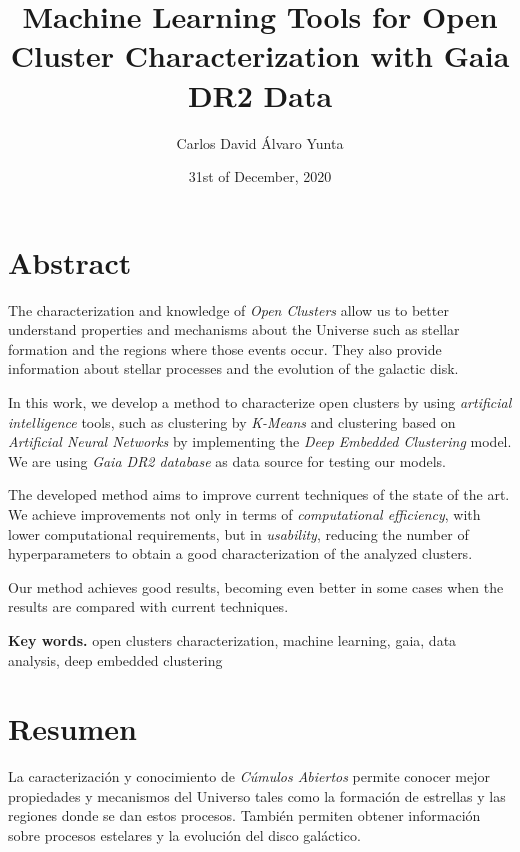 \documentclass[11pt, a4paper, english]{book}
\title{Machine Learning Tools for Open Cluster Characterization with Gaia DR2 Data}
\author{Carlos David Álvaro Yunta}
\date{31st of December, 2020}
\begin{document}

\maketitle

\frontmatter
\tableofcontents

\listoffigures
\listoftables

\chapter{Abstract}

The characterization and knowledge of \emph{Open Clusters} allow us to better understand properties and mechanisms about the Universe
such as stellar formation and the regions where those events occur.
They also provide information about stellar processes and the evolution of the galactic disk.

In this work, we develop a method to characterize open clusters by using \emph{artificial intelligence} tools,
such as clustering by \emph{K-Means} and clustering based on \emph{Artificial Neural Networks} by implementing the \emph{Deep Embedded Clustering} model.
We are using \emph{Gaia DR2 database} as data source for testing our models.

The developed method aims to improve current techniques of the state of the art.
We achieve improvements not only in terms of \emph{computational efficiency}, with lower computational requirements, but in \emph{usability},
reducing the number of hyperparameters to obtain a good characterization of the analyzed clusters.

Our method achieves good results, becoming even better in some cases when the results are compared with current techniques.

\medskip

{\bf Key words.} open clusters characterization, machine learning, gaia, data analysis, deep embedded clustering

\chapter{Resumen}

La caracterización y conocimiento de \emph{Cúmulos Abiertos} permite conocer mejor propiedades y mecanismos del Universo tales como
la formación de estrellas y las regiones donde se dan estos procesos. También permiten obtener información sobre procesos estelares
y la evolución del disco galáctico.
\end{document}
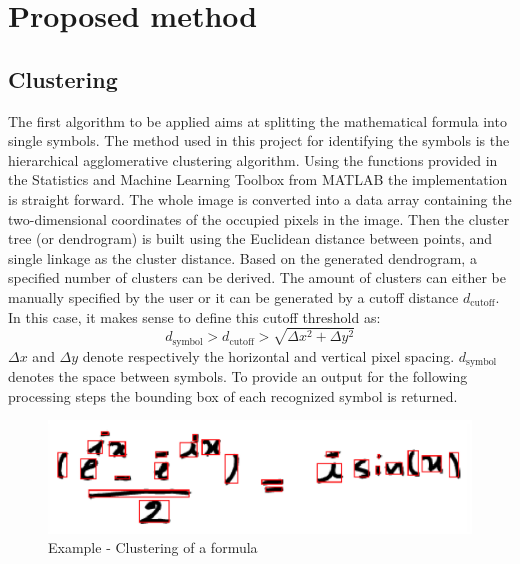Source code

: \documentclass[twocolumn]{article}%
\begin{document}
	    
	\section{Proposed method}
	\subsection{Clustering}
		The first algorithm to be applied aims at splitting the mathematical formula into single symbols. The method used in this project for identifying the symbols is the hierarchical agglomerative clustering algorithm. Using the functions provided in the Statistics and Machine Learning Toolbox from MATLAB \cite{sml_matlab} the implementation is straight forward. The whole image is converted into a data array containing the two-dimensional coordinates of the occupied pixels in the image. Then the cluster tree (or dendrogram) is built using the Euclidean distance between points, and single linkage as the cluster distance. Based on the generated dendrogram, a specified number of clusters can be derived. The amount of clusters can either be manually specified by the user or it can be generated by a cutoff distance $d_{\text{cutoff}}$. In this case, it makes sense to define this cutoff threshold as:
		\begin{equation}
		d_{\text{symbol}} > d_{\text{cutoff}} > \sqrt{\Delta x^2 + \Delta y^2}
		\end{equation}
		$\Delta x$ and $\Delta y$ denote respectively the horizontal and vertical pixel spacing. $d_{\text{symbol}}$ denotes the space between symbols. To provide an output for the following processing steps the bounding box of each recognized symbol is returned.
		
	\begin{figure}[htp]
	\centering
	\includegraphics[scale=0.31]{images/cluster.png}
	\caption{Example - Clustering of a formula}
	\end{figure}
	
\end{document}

----------

## INSTRUCTIONS TO FOLLOW
Copy every line of the material above in which the string "text" can be found.

## EXERCISE OUTPUT
		The first algorithm to be applied aims at splitting the mathematical formula into single symbols. The method used in this project for identifying the symbols is the hierarchical agglomerative clustering algorithm. Using the functions provided in the Statistics and Machine Learning Toolbox from MATLAB \cite{sml_matlab} the implementation is straight forward. The whole image is converted into a data array containing the two-dimensional coordinates of the occupied pixels in the image. Then the cluster tree (or dendrogram) is built using the Euclidean distance between points, and single linkage as the cluster distance. Based on the generated dendrogram, a specified number of clusters can be derived. The amount of clusters can either be manually specified by the user or it can be generated by a cutoff distance $d_{\text{cutoff}}$. In this case, it makes sense to define this cutoff threshold as:
		d_{\text{symbol}} > d_{\text{cutoff}} > \sqrt{\Delta x^2 + \Delta y^2}
		$\Delta x$ and $\Delta y$ denote respectively the horizontal and vertical pixel spacing. $d_{\text{symbol}}$ denotes the space between symbols. To provide an output for the following processing steps the bounding box of each recognized symbol is returned.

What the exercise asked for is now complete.